---------- Dataset records ----------

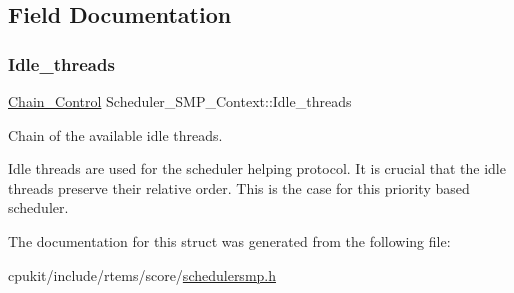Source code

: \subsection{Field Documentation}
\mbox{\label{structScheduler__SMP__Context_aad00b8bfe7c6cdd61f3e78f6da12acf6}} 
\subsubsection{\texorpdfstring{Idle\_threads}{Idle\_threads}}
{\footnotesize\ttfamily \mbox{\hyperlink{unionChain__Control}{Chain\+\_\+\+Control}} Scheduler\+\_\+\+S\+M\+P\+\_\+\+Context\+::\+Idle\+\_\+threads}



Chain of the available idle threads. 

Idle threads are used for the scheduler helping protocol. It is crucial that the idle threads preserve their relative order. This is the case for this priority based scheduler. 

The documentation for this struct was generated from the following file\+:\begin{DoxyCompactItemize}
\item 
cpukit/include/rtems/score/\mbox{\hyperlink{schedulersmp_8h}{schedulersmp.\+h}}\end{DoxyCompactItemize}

----------
---------- Dataset records ----------

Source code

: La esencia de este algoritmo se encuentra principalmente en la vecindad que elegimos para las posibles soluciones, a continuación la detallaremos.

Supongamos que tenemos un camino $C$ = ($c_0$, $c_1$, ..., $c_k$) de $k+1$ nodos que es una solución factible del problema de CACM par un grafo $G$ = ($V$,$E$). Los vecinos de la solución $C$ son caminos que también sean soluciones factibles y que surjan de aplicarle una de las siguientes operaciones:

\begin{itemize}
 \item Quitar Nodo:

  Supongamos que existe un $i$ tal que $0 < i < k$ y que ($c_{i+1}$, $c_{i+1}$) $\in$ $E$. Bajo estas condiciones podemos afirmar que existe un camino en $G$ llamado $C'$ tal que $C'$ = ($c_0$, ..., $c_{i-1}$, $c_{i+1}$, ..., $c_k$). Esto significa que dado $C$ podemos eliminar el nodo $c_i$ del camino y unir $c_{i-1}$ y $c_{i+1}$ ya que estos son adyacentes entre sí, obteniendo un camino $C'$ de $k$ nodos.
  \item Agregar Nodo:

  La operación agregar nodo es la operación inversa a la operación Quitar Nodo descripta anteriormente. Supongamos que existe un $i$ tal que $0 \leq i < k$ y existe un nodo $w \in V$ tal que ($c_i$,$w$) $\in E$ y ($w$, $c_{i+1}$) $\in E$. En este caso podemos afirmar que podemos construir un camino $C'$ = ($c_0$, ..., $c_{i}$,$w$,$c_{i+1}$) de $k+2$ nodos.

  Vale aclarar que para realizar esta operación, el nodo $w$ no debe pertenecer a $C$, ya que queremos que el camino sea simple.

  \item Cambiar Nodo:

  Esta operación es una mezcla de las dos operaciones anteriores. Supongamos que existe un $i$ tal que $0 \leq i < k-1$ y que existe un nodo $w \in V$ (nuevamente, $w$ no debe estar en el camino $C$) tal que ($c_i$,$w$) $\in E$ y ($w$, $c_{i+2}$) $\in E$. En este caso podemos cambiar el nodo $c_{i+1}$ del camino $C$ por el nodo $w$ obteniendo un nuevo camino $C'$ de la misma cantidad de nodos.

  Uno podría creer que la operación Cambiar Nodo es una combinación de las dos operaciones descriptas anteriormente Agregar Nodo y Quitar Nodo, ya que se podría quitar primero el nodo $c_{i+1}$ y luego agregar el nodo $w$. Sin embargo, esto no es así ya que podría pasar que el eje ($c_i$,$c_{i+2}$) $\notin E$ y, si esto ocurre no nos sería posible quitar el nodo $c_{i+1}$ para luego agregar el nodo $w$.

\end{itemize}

----------

_Brief_
Read through the listing and copy each line in which the word "this" occurs.

_Reply_
Idle threads are used for the scheduler helping protocol. It is crucial that the idle threads preserve their relative order. This is the case for this priority based scheduler. 
The documentation for this struct was generated from the following file\+:\begin{DoxyCompactItemize}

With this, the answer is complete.